在第二语言阅读发展的研究中,越来越多的证据表明,第二语言的口头词汇技能在阅读理解发展中极其重要。西班牙语—英语双语儿童阅读发展的追踪研究指出,幼儿期的英语口语词汇表现可以显著预测小学高年级时英语阅读理解能力(Kieffer,2012;Kieffer & Lesaux,2012)。即使在控制文字解码、语言理解能力后,在不同年级中,词汇对第二语言阅读理解仍然有重要的预测作用(Verhoeven & van Leeuwe ,2008;Tilstra,McMaster,van den Broek.,Kendeou & Rapp;Uchikoshi,2013)。随着年级增长,词汇对儿童第二语言阅读理解的作用越来越重要(Verhoeven & van Leeuwe,2008)。除了直接影响外,第二语言词汇如何影响其第二语言阅读理解能力的发展呢?

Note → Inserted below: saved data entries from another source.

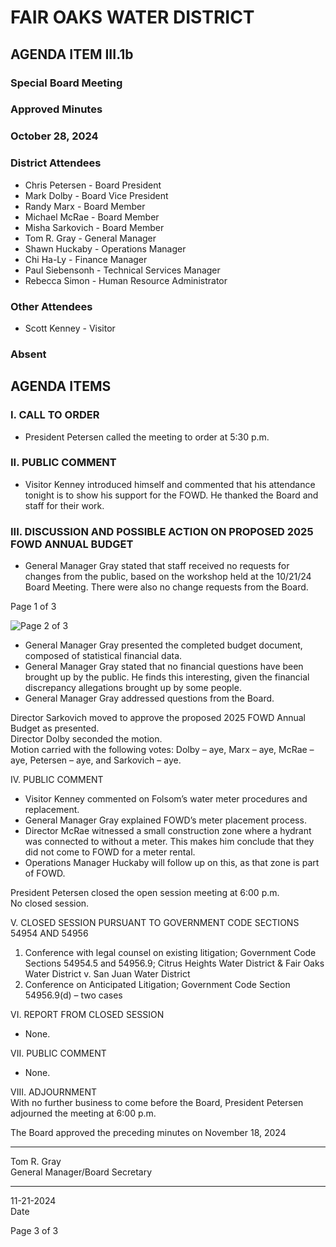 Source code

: <!-- Page 1 -->
# FAIR OAKS WATER DISTRICT

## AGENDA ITEM III.1b  
### Special Board Meeting  
### Approved Minutes  
### October 28, 2024  

### District Attendees  
- Chris Petersen - Board President  
- Mark Dolby - Board Vice President  
- Randy Marx - Board Member  
- Michael McRae - Board Member  
- Misha Sarkovich - Board Member  
- Tom R. Gray - General Manager  
- Shawn Huckaby - Operations Manager  
- Chi Ha-Ly - Finance Manager  
- Paul Siebensonh - Technical Services Manager  
- Rebecca Simon - Human Resource Administrator  

### Other Attendees  
- Scott Kenney - Visitor  

### Absent  

## AGENDA ITEMS  

### I. CALL TO ORDER  
- President Petersen called the meeting to order at 5:30 p.m.  

### II. PUBLIC COMMENT  
- Visitor Kenney introduced himself and commented that his attendance tonight is to show his support for the FOWD. He thanked the Board and staff for their work.  

### III. DISCUSSION AND POSSIBLE ACTION ON PROPOSED 2025 FOWD ANNUAL BUDGET  
- General Manager Gray stated that staff received no requests for changes from the public, based on the workshop held at the 10/21/24 Board Meeting. There were also no change requests from the Board.  

Page 1 of 3
<!-- Page 2 -->
![Page 2 of 3](attachment://page2of3.png)

- General Manager Gray presented the completed budget document, composed of statistical financial data.
- General Manager Gray stated that no financial questions have been brought up by the public. He finds this interesting, given the financial discrepancy allegations brought up by some people.
- General Manager Gray addressed questions from the Board.

Director Sarkovich moved to approve the proposed 2025 FOWD Annual Budget as presented.  
Director Dolby seconded the motion.  
Motion carried with the following votes: Dolby – aye, Marx – aye, McRae – aye, Petersen – aye, and Sarkovich – aye.

IV. PUBLIC COMMENT
- Visitor Kenney commented on Folsom’s water meter procedures and replacement.
- General Manager Gray explained FOWD’s meter placement process.
- Director McRae witnessed a small construction zone where a hydrant was connected to without a meter. This makes him conclude that they did not come to FOWD for a meter rental.
- Operations Manager Huckaby will follow up on this, as that zone is part of FOWD.

President Petersen closed the open session meeting at 6:00 p.m.  
No closed session.

V. CLOSED SESSION PURSUANT TO GOVERNMENT CODE SECTIONS 54954 AND 54956
1. Conference with legal counsel on existing litigation; Government Code Sections 54954.5 and 54956.9; Citrus Heights Water District & Fair Oaks Water District v. San Juan Water District
2. Conference on Anticipated Litigation; Government Code Section 54956.9(d) – two cases

VI. REPORT FROM CLOSED SESSION
- None.

VII. PUBLIC COMMENT
- None.

VIII. ADJOURNMENT  
With no further business to come before the Board, President Petersen adjourned the meeting at 6:00 p.m.
<!-- Page 3 -->
The Board approved the preceding minutes on November 18, 2024  
_________________________  
Tom R. Gray  
General Manager/Board Secretary  
_________________________  
11-21-2024  
Date  

Page 3 of 3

一方面,二语词汇是二语语言理解能力的重要基础。词汇技能一般包括生成型和接受型两类。命名、指称等系生成型词汇技能(productive vocabulary skill),而理解则为接受型词汇技能(receptive vocabulary skill)。二语词汇生成技能不仅直接影响第二语言阅读理解,而且还显著影响了第二语言听力理解。一项研究探讨了词汇生成技能在以西班牙语为第一语言、英语为第二语言的美国四年级儿童英语阅读发展中的作用(Proctor,Carlo,August & Snow,2005)。和同年龄段常模相比,英语为第二语言的儿童虽然在阅读理解上接近同年龄母语儿童水平,但是在词汇生成、听力理解上都远远落后同年龄母语儿童,分别只相当于常模的一、二年级水平。同时,在所有词汇、语言理解和阅读理解层面上,第二语言儿童都存在很大的个体差异。相关分析表明,英语词汇生成、听力理解与阅读理解的相关均大于0.7,明显高于单词解码与阅读理解不到0.5的相关值。借助结构方程建模,词汇生成技能、听力理解和单词解码可显著解释第二语言阅读理解65%的变异,其中第二语言词汇生成技能既显著且直接影响阅读理解,又间接通过听力理解显著影响阅读理解。进一步的研究结果显示,第二语言词汇生成技能可以解释第二语言听力理解高达72%的变异。可见,词汇生成技能在第二语言阅读学习中具有极为重要的作用。也有研究探讨了接受型词汇的作用,对加拿大400名以英语为第二语言和153名以英语为第一语言的儿童(4~6年级)阅读发展开展追踪。结果表明,接受型词汇对于第二语言儿童阅读理解的预测作用不稳定,且受到句法技能的调节(Geva & Farnia,2012)。当儿童的句法技能良好时,即使词汇水平较低,其第二语言阅读理解仍能够较快增长;但当儿童的句法技能不足时,即使词汇水平较高,其阅读理解能力的发展同样趋缓或停滞。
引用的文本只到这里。